Le système coercitif pourra être modifié en une nuit, et l’on est en droit d’espérer que ce sera rapidement le cas, tant il paraît invraisemblable d’entraver les rapports humains au nom de la vie. Mais la peur devra aussi être dépassée, vaincue. Cette peur qui pousse aujourd’hui certains dans leurs retranchements, qui mène à la rupture de liens, à l’injure sur les réseaux sociaux, à la délation, devra faire place à nouveau à la confiance. Cette peur qui isole devra laisser sa place à l’espérance.
Dans un premier temps, peur domine tout, éteint la réflexion, la prise de recul – la réaction neurologique est ainsi programmée pour ne pas faire perdre de temps devant le danger. Les semaines passant, la peur cède la place à la réflexion, aux questions, au cortex préfrontal qui nous caractérise. Quel est le danger, qu’est-ce que je risque personnellement, que risquent mes proches ? La question qui nous attend sera : comment vivre avec le risque ? Car il faudra ressortir de chez soi, retourner prendre le bus, aller au magasin, reprendre le travail, fêter des mariages, des anniversaires, des diplômes à l’été. Il faudra reprendre la vie, la vie des clubs, la foule des festivals, l’effervescence des marchés, tous ces moments qui nous étaient précieux, car empreints justement d’énergie collective. Il faudra vivre la fête des morts ensemble cette année d’autant plus, avec tant d’adieux empêchés, de deuils isolés.
Car il faut le dire, ce qui est actuellement fait pour « protéger des vies » porte en soi une part mortifère. Protéger la vie en interdisant à la vie d’être vécue, fêtée, célébrée, en empêchant la transmission entre générations, l’apprentissage avec ses pairs, le réconfort du collectif, ne peut être porteur d’avenir.
Une vie sauvée, dans l’imaginaire religieux, c’est une vie au paradis, et non en enfer. C’est une vie belle, lumineuse, paisible, par opposition à une vie sombre, de peur et de souffrances. Au-delà des débats religieux, l’enjeu est celui de la qualité de vie. L’imagerie est binaire, symbolique. Paix ou peur. Beauté ou souffrance. Joie ou peine. Allant un pas plus loin, les débats théologiques sont longs pour définir la part de l’homme, la responsabilité, le choix qu’il peut faire, pour se trouver d’un côté ou de l’autre. Mais nul ne dit qu’il n’y a aucune part. Une responsabilité revient à chacun de s’ouvrir à la vie, et de la porter autour de lui. C’est le message de toutes les spiritualités, celui des chantres du développement personnel également.

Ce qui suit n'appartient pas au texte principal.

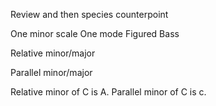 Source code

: 
Review and then species counterpoint

One minor scale
One mode
Figured Bass

Relative minor/major

Parallel minor/major

Relative minor of C is A.
Parallel minor of C is c.

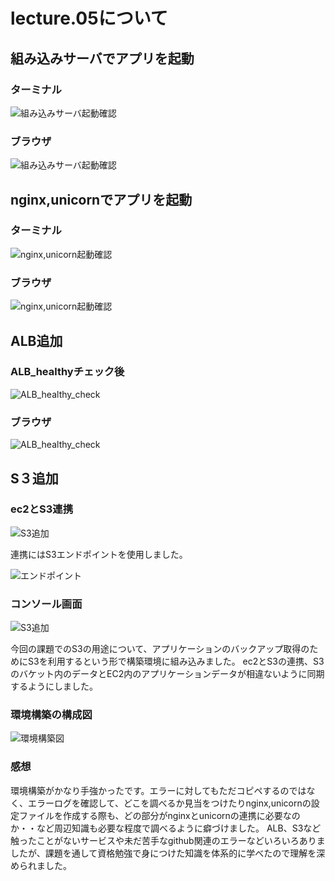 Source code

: # lecture.05について

## 組み込みサーバでアプリを起動

### ターミナル
![組み込みサーバ起動確認](images05/kumikomi_terminal.png)

### ブラウザ
![組み込みサーバ起動確認](images05/kumikomi.png)

## nginx,unicornでアプリを起動

### ターミナル
![nginx,unicorn起動確認](images05/nginx,unicorn_terminal.png)

### ブラウザ
![nginx,unicorn起動確認](images05/nginx,unicorn.png)


## ALB追加

### ALB_healthyチェック後
![ALB_healthy_check](images05/ALB_healthy.png)

### ブラウザ
![ALB_healthy_check](images05/ALB.png)

## S３追加

### ec2とS3連携
![S3追加](images05/ec2,S3_terminal.png)

連携にはS3エンドポイントを使用しました。

![エンドポイント](images05/VPC_endpoint.png)

### コンソール画面
![S3追加](images05/S3.png)

今回の課題でのS3の用途について、アプリケーションのバックアップ取得のためにS3を利用するという形で構築環境に組み込みました。
ec2とS3の連携、S3のバケット内のデータとEC2内のアプリケーションデータが相違ないように同期するようにしました。


### 環境構築の構成図
![環境構築図](images05/aws_kouseizu.drawio.png)

### 感想
環境構築がかなり手強かったです。エラーに対してもただコピペするのではなく、エラーログを確認して、どこを調べるか見当をつけたりnginx,unicornの設定ファイルを作成する際も、どの部分がnginxとunicornの連携に必要なのか・・など周辺知識も必要な程度で調べるように癖づけました。
ALB、S3など触ったことがないサービスや未だ苦手なgithub関連のエラーなどいろいろありましたが、課題を通して資格勉強で身につけた知識を体系的に学べたので理解を深められました。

Sortir de la peur pour retrouver la vie, sera facile pour certains, qui ont eu des conditions agréables durant le confinement, qui sont dotés d’une solidité psychologique de nature, qui ont pu œuvrer pour sauver des vies. Ce sera plus difficile, pour d’autres, chez qui le confinement provoque d’autres fragilités et blessures. Ils auront besoin de soutien pour renouer confiance. Il faudra retrouver la confiance en soi tout d’abord, en la vie, toujours fragile, nous n’avions un peu oublié. Apprendre à vivre avec des risques, apprendre à transformer les peurs. Ce devra être un mouvement de tous, qui portera les plus fragiles, les entourera. Et cela devra être un mouvement qui intègre cette expérience limite faite, cette expérience que la vie porte en elle la mort, que le « tout-sécuritaire » à la mode n’est pas une solution complète. Les grains de sable ne se trouvent pas qu’à la plage, on sait combien ils s’immiscent dans les valises au retour – les grains de sable habitent nos quotidiens, et l’avenir sera de s’habituer à ce que la vie gratte un peu, parfois. L’avenir sera au juste équilibre entre la qualité de vie et le nombre d’années de vie, entre le vécu de l’instant et les espoirs d’avenir. Carpe Diem.